__EXERCISE DATA__.
····················
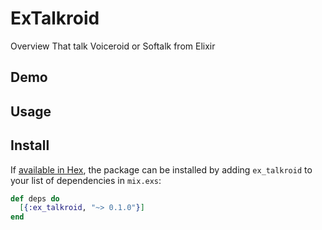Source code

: ExTalkroid
====

Overview
That talk Voiceroid or Softalk from Elixir

## Demo

## Usage

## Install

If [available in Hex](https://hex.pm/docs/publish), the package can be installed
by adding `ex_talkroid` to your list of dependencies in `mix.exs`:

```elixir
def deps do
  [{:ex_talkroid, "~> 0.1.0"}]
end
```

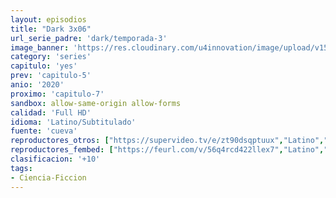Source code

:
 ```yaml
---
layout: episodios
title: "Dark 3x06"
url_serie_padre: 'dark/temporada-3'
image_banner: 'https://res.cloudinary.com/u4innovation/image/upload/v1561171881/dark2banner-min_hmfg51.jpg'
category: 'series'
capitulo: 'yes'
prev: 'capitulo-5'
anio: '2020'
proximo: 'capitulo-7'
sandbox: allow-same-origin allow-forms
calidad: 'Full HD'
idioma: 'Latino/Subtitulado'
fuente: 'cueva'
reproductores_otros: ["https://supervideo.tv/e/zt90dsqptuux","Latino","https://gounlimited.to/embed-aphkpoomfxti.html","Latino","https://gdriveplayer.me/embed2.php?link=ECNt9qHRw92doCVYPLDT%252BQ1b0U%252BUIIUIWzuh0SDC2L%252BbCStjmDuVuwrlRoAz2bgFbEraDDQTv%252Fp9PKRynECarNqoWm2TRM7zZnws4vMprWXFg3hFRsk%252BGliTbih5uk0dU2odA8JRgPIBBKMG2xrPwuRYdbcUvdiHN%252BO8MPu7%252FHPlVoZObmW%252Fljt734HgWSzuRMdCMrp1XafaaN0I5DO8al","Subtitulado"]
reproductores_fembed: ["https://feurl.com/v/56q4rcd422llex7","Latino","https://feurl.com/v/z75m0tjp77-dm0y","Subtitulado"]
clasificacion: '+10'
tags:
- Ciencia-Ficcion
---
```












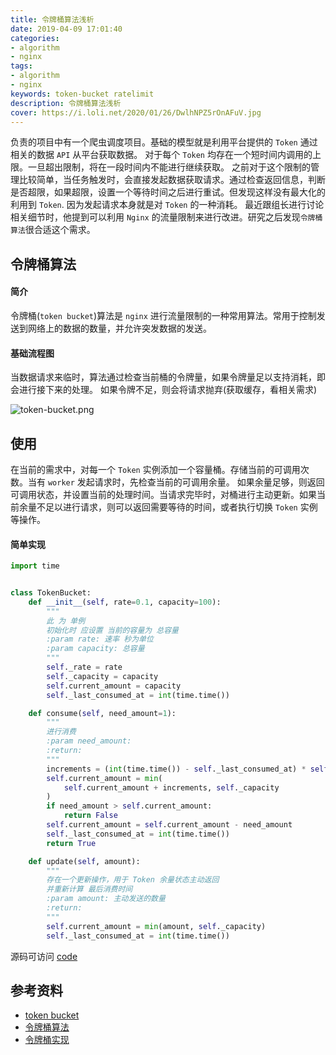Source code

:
 ```yaml
---
title: 令牌桶算法浅析
date: 2019-04-09 17:01:40
categories:
- algorithm
- nginx
tags:
- algorithm
- nginx
keywords: token-bucket ratelimit
description: 令牌桶算法浅析
cover: https://i.loli.net/2020/01/26/DwlhNPZ5rOnAFuV.jpg
---
```


负责的项目中有一个爬虫调度项目。基础的模型就是利用平台提供的 `Token` 通过相关的数据 `API` 从平台获取数据。
对于每个 `Token` 均存在一个短时间内调用的上限。一旦超出限制，将在一段时间内不能进行继续获取。
之前对于这个限制的管理比较简单，当任务触发时，会直接发起数据获取请求。通过检查返回信息，判断是否超限，如果超限，设置一个等待时间之后进行重试。但发现这样没有最大化的利用到 `Token`. 因为发起请求本身就是对 `Token` 的一种消耗。
最近跟组长进行讨论相关细节时，他提到可以利用 `Nginx` 的流量限制来进行改进。研究之后发现`令牌桶算法`很合适这个需求。

## 令牌桶算法

#### 简介

令牌桶(`token bucket`)算法是 `nginx` 进行流量限制的一种常用算法。常用于控制发送到网络上的数据的数量，并允许突发数据的发送。

#### 基础流程图

当数据请求来临时，算法通过检查当前桶的令牌量，如果令牌量足以支持消耗，即会进行接下来的处理。
如果令牌不足，则会将请求抛弃(获取缓存，看相关需求)

![token-bucket.png](https://i.loli.net/2020/01/26/lE69Vhb3L72XyY5.png)

## 使用

在当前的需求中，对每一个 `Token` 实例添加一个容量桶。存储当前的可调用次数。当有 `worker` 发起请求时，先检查当前的可调用余量。
如果余量足够，则返回可调用状态，并设置当前的处理时间。当请求完毕时，对桶进行主动更新。如果当前余量不足以进行请求，则可以返回需要等待的时间，或者执行切换 `Token` 实例等操作。

#### 简单实现


``` python
import time


class TokenBucket:
    def __init__(self, rate=0.1, capacity=100):
        """
        此 为 单例
        初始化时 应设置 当前的容量为 总容量
        :param rate: 速率 秒为单位
        :param capacity: 总容量
        """
        self._rate = rate
        self._capacity = capacity
        self.current_amount = capacity
        self._last_consumed_at = int(time.time())

    def consume(self, need_amount=1):
        """
        进行消费
        :param need_amount:
        :return:
        """
        increments = (int(time.time()) - self._last_consumed_at) * self._rate
        self.current_amount = min(
            self.current_amount + increments, self._capacity
        )
        if need_amount > self.current_amount:
            return False
        self.current_amount = self.current_amount - need_amount
        self._last_consumed_at = int(time.time())
        return True

    def update(self, amount):
        """
        存在一个更新操作，用于 Token 余量状态主动返回
        并重新计算 最后消费时间
        :param amount: 主动发送的数量
        :return:
        """
        self.current_amount = min(amount, self._capacity)
        self._last_consumed_at = int(time.time())

```

源码可访问 [code](https://github.com/MerleLiuKun/my-python/blob/master/crawler/distributor/token_bucket.py)


## 参考资料

- [token bucket](https://en.wikipedia.org/wiki/Token_bucket)
- [令牌桶算法](https://baike.baidu.com/item/%E4%BB%A4%E7%89%8C%E6%A1%B6%E7%AE%97%E6%B3%95)
- [令牌桶实现](https://juejin.im/post/5ab10045518825557005db65)
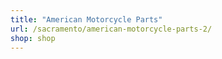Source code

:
 ```yaml
---
title: "American Motorcycle Parts"
url: /sacramento/american-motorcycle-parts-2/
shop: shop
---
```

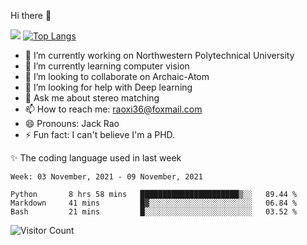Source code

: Hi there 👋

![](https://github-readme-stats.vercel.app/api?username=Raohaocheng)
[![Top Langs](https://github-readme-stats.vercel.app/api/top-langs/?username=Raohaocheng&layout=compact)](https://github.com/anuraghazra/github-readme-stats)

- 🔭 I’m currently working on Northwestern Polytechnical University
- 🌱 I’m currently learning computer vision
- 👯 I’m looking to collaborate on Archaic-Atom
- 🤔 I’m looking for help with Deep learning
- 💬 Ask me about stereo matching
- 📫 How to reach me: raoxi36@foxmail.com
- 😄 Pronouns: Jack Rao
- ⚡ Fun fact: I can't believe I'm a PHD.

✨ The coding language used in last week
<!--START_SECTION:waka-->
```text
Week: 03 November, 2021 - 09 November, 2021

Python       8 hrs 58 mins   ██████████████████████▒░░   89.44 % 
Markdown     41 mins         █▓░░░░░░░░░░░░░░░░░░░░░░░   06.84 % 
Bash         21 mins         █░░░░░░░░░░░░░░░░░░░░░░░░   03.52 % 
```
<!--END_SECTION:waka-->

![Visitor Count](https://profile-counter.glitch.me/Raohaocheng/count.svg)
····················
__TRY IT__.
Show every line in the records above that contains the word "username".

__WRITTEN RESPONSE__.
![](https://github-readme-stats.vercel.app/api?username=Raohaocheng)
[![Top Langs](https://github-readme-stats.vercel.app/api/top-langs/?username=Raohaocheng&layout=compact)](https://github.com/anuraghazra/github-readme-stats)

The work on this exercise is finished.